(About this task)
Below are some records; quote exactly the lines from the one that contains "- Keys are hashed" through the one that contains "- Session tokens are hashed for storage", inclusive, and no others.

(Exercise data)
·····

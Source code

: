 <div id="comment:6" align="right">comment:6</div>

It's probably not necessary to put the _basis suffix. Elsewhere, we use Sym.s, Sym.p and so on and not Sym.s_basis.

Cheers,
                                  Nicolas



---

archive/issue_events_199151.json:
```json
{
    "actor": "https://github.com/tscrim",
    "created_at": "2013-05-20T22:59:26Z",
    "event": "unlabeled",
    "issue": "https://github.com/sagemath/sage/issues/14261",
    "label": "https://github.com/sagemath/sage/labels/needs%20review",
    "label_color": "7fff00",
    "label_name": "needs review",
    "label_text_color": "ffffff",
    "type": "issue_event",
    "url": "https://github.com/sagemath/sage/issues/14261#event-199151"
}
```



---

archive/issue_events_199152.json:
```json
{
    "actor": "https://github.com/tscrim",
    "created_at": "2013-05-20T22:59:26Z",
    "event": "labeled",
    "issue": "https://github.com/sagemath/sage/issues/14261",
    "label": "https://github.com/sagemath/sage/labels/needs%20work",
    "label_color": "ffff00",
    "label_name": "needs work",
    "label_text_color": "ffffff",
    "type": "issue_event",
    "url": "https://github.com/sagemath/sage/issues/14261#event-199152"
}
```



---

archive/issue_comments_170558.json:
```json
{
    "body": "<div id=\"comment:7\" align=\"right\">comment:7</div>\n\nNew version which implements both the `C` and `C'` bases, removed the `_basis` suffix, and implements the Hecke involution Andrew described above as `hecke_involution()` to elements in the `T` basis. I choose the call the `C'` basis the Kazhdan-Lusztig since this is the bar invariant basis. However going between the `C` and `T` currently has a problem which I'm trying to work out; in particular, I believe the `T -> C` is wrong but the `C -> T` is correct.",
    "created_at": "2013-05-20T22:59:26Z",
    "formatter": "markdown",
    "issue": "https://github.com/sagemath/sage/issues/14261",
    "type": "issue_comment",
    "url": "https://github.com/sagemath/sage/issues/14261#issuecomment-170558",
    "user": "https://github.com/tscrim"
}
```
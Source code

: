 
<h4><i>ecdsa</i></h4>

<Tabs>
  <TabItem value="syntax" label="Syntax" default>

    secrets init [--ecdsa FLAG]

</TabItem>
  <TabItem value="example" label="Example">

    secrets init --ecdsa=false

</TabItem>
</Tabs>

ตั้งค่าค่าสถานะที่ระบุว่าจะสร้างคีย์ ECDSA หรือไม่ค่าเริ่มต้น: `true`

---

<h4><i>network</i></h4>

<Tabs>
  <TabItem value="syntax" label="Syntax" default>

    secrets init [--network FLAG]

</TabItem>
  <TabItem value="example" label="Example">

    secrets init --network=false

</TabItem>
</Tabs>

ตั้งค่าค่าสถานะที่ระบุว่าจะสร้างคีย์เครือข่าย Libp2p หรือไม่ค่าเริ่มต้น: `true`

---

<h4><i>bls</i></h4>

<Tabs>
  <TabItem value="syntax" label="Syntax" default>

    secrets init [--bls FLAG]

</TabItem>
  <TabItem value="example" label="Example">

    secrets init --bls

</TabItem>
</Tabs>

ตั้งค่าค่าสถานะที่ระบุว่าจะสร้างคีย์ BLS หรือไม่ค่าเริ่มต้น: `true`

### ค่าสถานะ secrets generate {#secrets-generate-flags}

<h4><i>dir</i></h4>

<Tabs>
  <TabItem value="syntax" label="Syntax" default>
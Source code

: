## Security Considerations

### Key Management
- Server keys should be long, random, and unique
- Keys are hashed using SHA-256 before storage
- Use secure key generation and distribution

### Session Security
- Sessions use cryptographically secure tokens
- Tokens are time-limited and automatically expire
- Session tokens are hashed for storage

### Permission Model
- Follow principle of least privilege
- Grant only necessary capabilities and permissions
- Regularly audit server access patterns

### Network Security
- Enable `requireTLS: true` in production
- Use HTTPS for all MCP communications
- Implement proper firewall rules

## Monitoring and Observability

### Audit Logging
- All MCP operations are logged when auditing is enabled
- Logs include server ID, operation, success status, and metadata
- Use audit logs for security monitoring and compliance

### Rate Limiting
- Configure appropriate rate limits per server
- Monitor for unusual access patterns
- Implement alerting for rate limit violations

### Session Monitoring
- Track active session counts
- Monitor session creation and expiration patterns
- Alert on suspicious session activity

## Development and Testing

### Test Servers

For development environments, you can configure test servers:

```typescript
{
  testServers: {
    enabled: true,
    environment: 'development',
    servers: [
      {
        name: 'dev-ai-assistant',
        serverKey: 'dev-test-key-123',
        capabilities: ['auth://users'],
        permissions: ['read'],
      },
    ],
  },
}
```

·····

(Result of the exercise)
- Keys are hashed using SHA-256 before storage
- Use secure key generation and distribution

### Session Security
- Sessions use cryptographically secure tokens
- Tokens are time-limited and automatically expire
- Session tokens are hashed for storage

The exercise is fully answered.